* _Aim of the task_
Each line of the records below needs repeating exactly. Skip the pictures.

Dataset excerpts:
****************************************

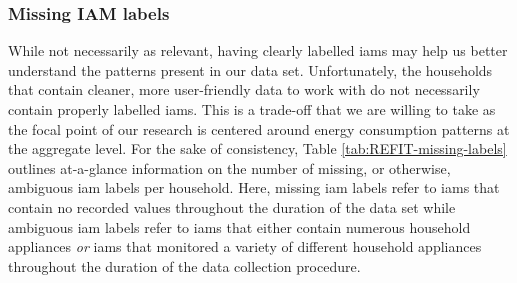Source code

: \subsubsection{Missing IAM labels}
\label{subsubsec:Exploratory-Data-Analysis:REFIT:Issues:Missing-IAM-Labels}
While not necessarily as relevant, having clearly labelled \glspl{iam} may help us better understand the patterns present in our data set. Unfortunately, the households that contain cleaner, more user-friendly data to work with do not necessarily contain properly labelled \glspl{iam}. This is a trade-off that we are willing to take as the focal point of our research is centered around energy consumption patterns at the aggregate level. For the sake of consistency, Table \ref{tab:REFIT-missing-labels} outlines at-a-glance information on the number of missing, or otherwise, ambiguous \gls{iam} labels per household. Here, missing \gls{iam} labels refer to \glspl{iam} that contain no recorded values throughout the duration of the data set while ambiguous \gls{iam} labels refer to \glspl{iam} that either contain numerous household appliances \textit{or} \glspl{iam} that monitored a variety of different household appliances throughout the duration of the data collection procedure.

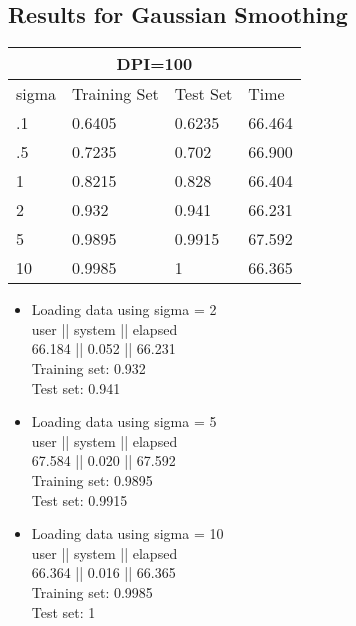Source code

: \documentclass[paper=a4, fontsize=11pt]{scrartcl} %
\numberwithin{equation}{section} %
\numberwithin{figure}{section} %
\numberwithin{table}{section} %
\begin{document}
\subsection*{Results for Gaussian Smoothing}
\begin{tabular}{ |p{3cm}|p{3cm}|p{3cm}|p{3cm}|  }
 \hline
 \multicolumn{4}{|c|}{DPI=100} \\
 \hline
 sigma & Training Set & Test Set & Time\\
 \hline
 .1 & 0.6405 & 0.6235 & 66.464\\
 .5 & 0.7235 & 0.702 & 66.900\\
 1 & 0.8215 & 0.828 & 66.404\\
 2 & 0.932 & 0.941 & 66.231\\
 5 & 0.9895 & 0.9915 & 67.592\\
 10 & 0.9985 & 1 & 66.365\\
 \hline
\end{tabular}

\begin{multicols}{2}
\begin{itemize}

\item Loading data using sigma = 2 \\
   user || system || elapsed \\
 66.184 ||  0.052 || 66.231 \\
Training set: 0.932 \\
Test set: 0.941 

\item Loading data using sigma = 5 \\
   user || system || elapsed \\
 67.584 ||  0.020 || 67.592 \\
Training set: 0.9895 \\
Test set: 0.9915 

\item Loading data using sigma = 10 \\
   user || system || elapsed \\
 66.364 ||  0.016 || 66.365 \\
Training set: 0.9985 \\
Test set: 1 
 
\end{itemize}
\end{multicols}


\end{document}
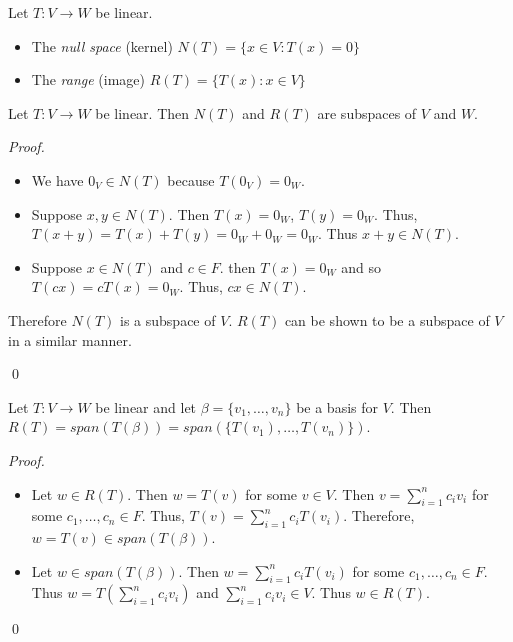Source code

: \documentclass[12pt]{article}
\newenvironment{theorem}[2][Theorem]{\begin{trivlist}
\item[\hskip \labelsep {\bfseries #1}\hskip \labelsep {\bfseries #2.}]}{\end{trivlist}}
\newenvironment{definition}[2][Definition]{\begin{trivlist}
\item[\hskip \labelsep {\bfseries #1}\hskip \labelsep {\bfseries #2}]}{\end{trivlist}}
\newenvironment{sol}
    {\emph{Proof.}
    }
    {
    \qed
    }
\begin{document}
\begin{definition}{2}
Let $T : V \to W$ be linear.

\begin{itemize}
    \item The \textit{null space} (kernel) $N(T) = \{x \in V : T(x) = 0\}$
    \item The \textit{range} (image) $R(T) = \{T(x) : x \in V\}$
\end{itemize}
\end{definition}

\begin{theorem}{2.1}
Let $T : V \to W$ be linear. Then $N(T)$ and $R(T)$ are subspaces of $V$ and $W$.
\end{theorem}

\begin{sol}
\begin{itemize}
    \item[(1)] We have $0_V \in N(T)$ because $T(0_V) = 0_W$.
    
    \item[(2)] Suppose $x,y \in N(T)$. Then $T(x) = 0_W$, $T(y) = 0_W$. Thus, $T(x + y) = T(x) + T(y) = 0_W + 0_W = 0_W$. Thus $x + y \in N(T)$.
    
    \item[(3)] Suppose $x \in N(T)$ and $c \in F$. then $T(x) = 0_W$ and so $T(cx) = cT(x) = 0_W$. Thus, $cx \in N(T)$.
\end{itemize}

Therefore $N(T)$ is a subspace of $V$. $R(T)$ can be shown to be a subspace of $V$ in a similar manner.
\end{sol}

\begin{theorem}{2.2}
Let $T : V \to W$ be linear and let $\beta = \{v_1, \dots, v_n\}$ be a basis for $V$. Then $R(T) = span(T(\beta)) = span(\{T(v_1), \dots, T(v_n)\})$.
\end{theorem}

\begin{sol}
\begin{itemize}
    \item[(1)] Let $w \in R(T)$. Then $w = T(v)$ for some $v \in V$. Then $v = \sum_{i = 1}^n c_iv_i$ for some $c_1, \dots, c_n \in F$. Thus, $T(v) = \sum_{i = 1}^n c_iT(v_i)$. Therefore, $w = T(v) \in span(T(\beta))$.
    
    \item[(2)] Let $w \in span(T(\beta))$. Then $w = \sum_{i = 1}^nc_iT(v_i)$ for some $c_1, \dots, c_n \in F$. Thus $w = T \left( \sum_{i = 1}^nc_iv_i \right)$ and $\sum_{i = 1}^nc_iv_i \in V$. Thus $w \in R(T)$.
\end{itemize}
\end{sol}
\end{document}
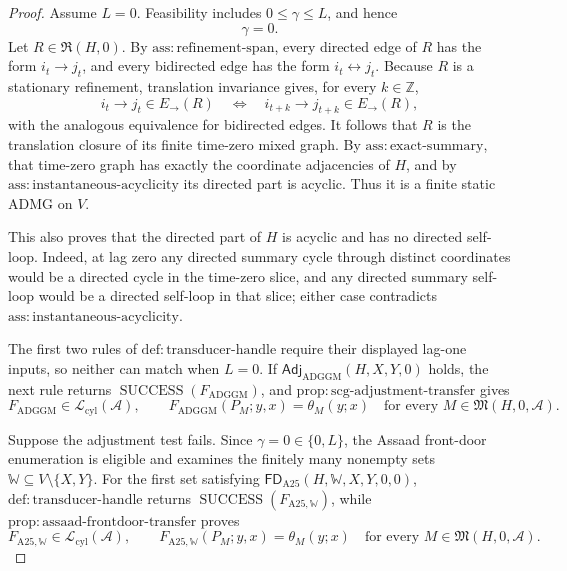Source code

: \documentclass{article}
\begin{document}
\begin{proof}
Assume \(L=0\).  Feasibility includes \(0\leq\gamma\leq L\), and hence
\[
\gamma=0.
\]
Let \(R\in\mathfrak R(H,0)\).  By \(\mathrm{ass:refinement\text{-}span}\), every directed edge of \(R\) has the form \(i_t\to j_t\), and every bidirected edge has the form \(i_t\leftrightarrow j_t\).  Because \(R\) is a stationary refinement, translation invariance gives, for every \(k\in\mathbb Z\),
\[
i_t\to j_t\in E_{\to}(R)
\quad\Longleftrightarrow\quad
i_{t+k}\to j_{t+k}\in E_{\to}(R),
\]
with the analogous equivalence for bidirected edges.  It follows that \(R\) is the translation closure of its finite time-zero mixed graph.  By \(\mathrm{ass:exact\text{-}summary}\), that time-zero graph has exactly the coordinate adjacencies of \(H\), and by \(\mathrm{ass:instantaneous\text{-}acyclicity}\) its directed part is acyclic.  Thus it is a finite static ADMG on \(V\).

This also proves that the directed part of \(H\) is acyclic and has no directed self-loop.  Indeed, at lag zero any directed summary cycle through distinct coordinates would be a directed cycle in the time-zero slice, and any directed summary self-loop would be a directed self-loop in that slice; either case contradicts \(\mathrm{ass:instantaneous\text{-}acyclicity}\).

The first two rules of \(\mathrm{def:transducer\text{-}handle}\) require their displayed lag-one inputs, so neither can match when \(L=0\).  If \(\mathsf{Adj}_{\mathrm{ADGGM}}(H,X,Y,0)\) holds, the next rule returns \(\operatorname{SUCCESS}(F_{\mathrm{ADGGM}})\), and \(\mathrm{prop:scg\text{-}adjustment\text{-}transfer}\) gives
\[
F_{\mathrm{ADGGM}}\in\mathcal L_{\mathrm{cyl}}(\mathcal A),
\qquad
F_{\mathrm{ADGGM}}(P_M;y,x)=\theta_M(y;x)
\quad
\text{for every }M\in\mathfrak M(H,0,\mathcal A).
\]

Suppose the adjustment test fails.  Since \(\gamma=0\in\{0,L\}\), the Assaad front-door enumeration is eligible and examines the finitely many nonempty sets \(\mathbb W\subseteq V\setminus\{X,Y\}\).  For the first set satisfying \(\mathsf{FD}_{\mathrm{A25}}(H,\mathbb W,X,Y,0,0)\), \(\mathrm{def:transducer\text{-}handle}\) returns \(\operatorname{SUCCESS}(F_{\mathrm{A25},\mathbb W})\), while \(\mathrm{prop:assaad\text{-}frontdoor\text{-}transfer}\) proves
\[
F_{\mathrm{A25},\mathbb W}\in\mathcal L_{\mathrm{cyl}}(\mathcal A),
\qquad
F_{\mathrm{A25},\mathbb W}(P_M;y,x)=\theta_M(y;x)
\quad
\text{for every }M\in\mathfrak M(H,0,\mathcal A).
\]


\end{proof}
\end{document}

****************************************

* _Output for this task_
Source code

: \subsubsection{Missing IAM labels}
\label{subsubsec:Exploratory-Data-Analysis:REFIT:Issues:Missing-IAM-Labels}
While not necessarily as relevant, having clearly labelled \glspl{iam} may help us better understand the patterns present in our data set. Unfortunately, the households that contain cleaner, more user-friendly data to work with do not necessarily contain properly labelled \glspl{iam}. This is a trade-off that we are willing to take as the focal point of our research is centered around energy consumption patterns at the aggregate level. For the sake of consistency, Table \ref{tab:REFIT-missing-labels} outlines at-a-glance information on the number of missing, or otherwise, ambiguous \gls{iam} labels per household. Here, missing \gls{iam} labels refer to \glspl{iam} that contain no recorded values throughout the duration of the data set while ambiguous \gls{iam} labels refer to \glspl{iam} that either contain numerous household appliances \textit{or} \glspl{iam} that monitored a variety of different household appliances throughout the duration of the data collection procedure.

Source code

: \documentclass[paper=a4, fontsize=11pt]{scrartcl} %
\numberwithin{equation}{section} %
\numberwithin{figure}{section} %
\numberwithin{table}{section} %
\begin{document}
\subsection*{Results for Gaussian Smoothing}
\begin{tabular}{ |p{3cm}|p{3cm}|p{3cm}|p{3cm}|  }
 \hline
 \multicolumn{4}{|c|}{DPI=100} \\
 \hline
 sigma & Training Set & Test Set & Time\\
 \hline
 .1 & 0.6405 & 0.6235 & 66.464\\
 .5 & 0.7235 & 0.702 & 66.900\\
 1 & 0.8215 & 0.828 & 66.404\\
 2 & 0.932 & 0.941 & 66.231\\
 5 & 0.9895 & 0.9915 & 67.592\\
 10 & 0.9985 & 1 & 66.365\\
 \hline
\end{tabular}

\begin{multicols}{2}
\begin{itemize}

\item Loading data using sigma = 2 \\
   user || system || elapsed \\
 66.184 ||  0.052 || 66.231 \\
Training set: 0.932 \\
Test set: 0.941 

\item Loading data using sigma = 5 \\
   user || system || elapsed \\
 67.584 ||  0.020 || 67.592 \\
Training set: 0.9895 \\
Test set: 0.9915 

\item Loading data using sigma = 10 \\
   user || system || elapsed \\
 66.364 ||  0.016 || 66.365 \\
Training set: 0.9985 \\
Test set: 1 
 
\end{itemize}
\end{multicols}


\end{document}
Source code

: \documentclass[12pt]{article}
\newenvironment{theorem}[2][Theorem]{\begin{trivlist}
\item[\hskip \labelsep {\bfseries #1}\hskip \labelsep {\bfseries #2.}]}{\end{trivlist}}
\newenvironment{definition}[2][Definition]{\begin{trivlist}
\item[\hskip \labelsep {\bfseries #1}\hskip \labelsep {\bfseries #2}]}{\end{trivlist}}
\newenvironment{sol}
    {\emph{Proof.}
    }
    {
    \qed
    }
\begin{document}
\begin{definition}{2}
Let $T : V \to W$ be linear.

\begin{itemize}
    \item The \textit{null space} (kernel) $N(T) = \{x \in V : T(x) = 0\}$
    \item The \textit{range} (image) $R(T) = \{T(x) : x \in V\}$
\end{itemize}
\end{definition}

\begin{theorem}{2.1}
Let $T : V \to W$ be linear. Then $N(T)$ and $R(T)$ are subspaces of $V$ and $W$.
\end{theorem}

\begin{sol}
\begin{itemize}
    \item[(1)] We have $0_V \in N(T)$ because $T(0_V) = 0_W$.
    
    \item[(2)] Suppose $x,y \in N(T)$. Then $T(x) = 0_W$, $T(y) = 0_W$. Thus, $T(x + y) = T(x) + T(y) = 0_W + 0_W = 0_W$. Thus $x + y \in N(T)$.
    
    \item[(3)] Suppose $x \in N(T)$ and $c \in F$. then $T(x) = 0_W$ and so $T(cx) = cT(x) = 0_W$. Thus, $cx \in N(T)$.
\end{itemize}

Therefore $N(T)$ is a subspace of $V$. $R(T)$ can be shown to be a subspace of $V$ in a similar manner.
\end{sol}

\begin{theorem}{2.2}
Let $T : V \to W$ be linear and let $\beta = \{v_1, \dots, v_n\}$ be a basis for $V$. Then $R(T) = span(T(\beta)) = span(\{T(v_1), \dots, T(v_n)\})$.
\end{theorem}

\begin{sol}
\begin{itemize}
    \item[(1)] Let $w \in R(T)$. Then $w = T(v)$ for some $v \in V$. Then $v = \sum_{i = 1}^n c_iv_i$ for some $c_1, \dots, c_n \in F$. Thus, $T(v) = \sum_{i = 1}^n c_iT(v_i)$. Therefore, $w = T(v) \in span(T(\beta))$.
    
    \item[(2)] Let $w \in span(T(\beta))$. Then $w = \sum_{i = 1}^nc_iT(v_i)$ for some $c_1, \dots, c_n \in F$. Thus $w = T \left( \sum_{i = 1}^nc_iv_i \right)$ and $\sum_{i = 1}^nc_iv_i \in V$. Thus $w \in R(T)$.
\end{itemize}
\end{sol}
\end{document}
Source code

: \documentclass{article}
\begin{document}
\begin{proof}
Assume \(L=0\).  Feasibility includes \(0\leq\gamma\leq L\), and hence
\[
\gamma=0.
\]
Let \(R\in\mathfrak R(H,0)\).  By \(\mathrm{ass:refinement\text{-}span}\), every directed edge of \(R\) has the form \(i_t\to j_t\), and every bidirected edge has the form \(i_t\leftrightarrow j_t\).  Because \(R\) is a stationary refinement, translation invariance gives, for every \(k\in\mathbb Z\),
\[
i_t\to j_t\in E_{\to}(R)
\quad\Longleftrightarrow\quad
i_{t+k}\to j_{t+k}\in E_{\to}(R),
\]
with the analogous equivalence for bidirected edges.  It follows that \(R\) is the translation closure of its finite time-zero mixed graph.  By \(\mathrm{ass:exact\text{-}summary}\), that time-zero graph has exactly the coordinate adjacencies of \(H\), and by \(\mathrm{ass:instantaneous\text{-}acyclicity}\) its directed part is acyclic.  Thus it is a finite static ADMG on \(V\).

This also proves that the directed part of \(H\) is acyclic and has no directed self-loop.  Indeed, at lag zero any directed summary cycle through distinct coordinates would be a directed cycle in the time-zero slice, and any directed summary self-loop would be a directed self-loop in that slice; either case contradicts \(\mathrm{ass:instantaneous\text{-}acyclicity}\).

The first two rules of \(\mathrm{def:transducer\text{-}handle}\) require their displayed lag-one inputs, so neither can match when \(L=0\).  If \(\mathsf{Adj}_{\mathrm{ADGGM}}(H,X,Y,0)\) holds, the next rule returns \(\operatorname{SUCCESS}(F_{\mathrm{ADGGM}})\), and \(\mathrm{prop:scg\text{-}adjustment\text{-}transfer}\) gives
\[
F_{\mathrm{ADGGM}}\in\mathcal L_{\mathrm{cyl}}(\mathcal A),
\qquad
F_{\mathrm{ADGGM}}(P_M;y,x)=\theta_M(y;x)
\quad
\text{for every }M\in\mathfrak M(H,0,\mathcal A).
\]

Suppose the adjustment test fails.  Since \(\gamma=0\in\{0,L\}\), the Assaad front-door enumeration is eligible and examines the finitely many nonempty sets \(\mathbb W\subseteq V\setminus\{X,Y\}\).  For the first set satisfying \(\mathsf{FD}_{\mathrm{A25}}(H,\mathbb W,X,Y,0,0)\), \(\mathrm{def:transducer\text{-}handle}\) returns \(\operatorname{SUCCESS}(F_{\mathrm{A25},\mathbb W})\), while \(\mathrm{prop:assaad\text{-}frontdoor\text{-}transfer}\) proves
\[
F_{\mathrm{A25},\mathbb W}\in\mathcal L_{\mathrm{cyl}}(\mathcal A),
\qquad
F_{\mathrm{A25},\mathbb W}(P_M;y,x)=\theta_M(y;x)
\quad
\text{for every }M\in\mathfrak M(H,0,\mathcal A).
\]


\end{proof}
\end{document}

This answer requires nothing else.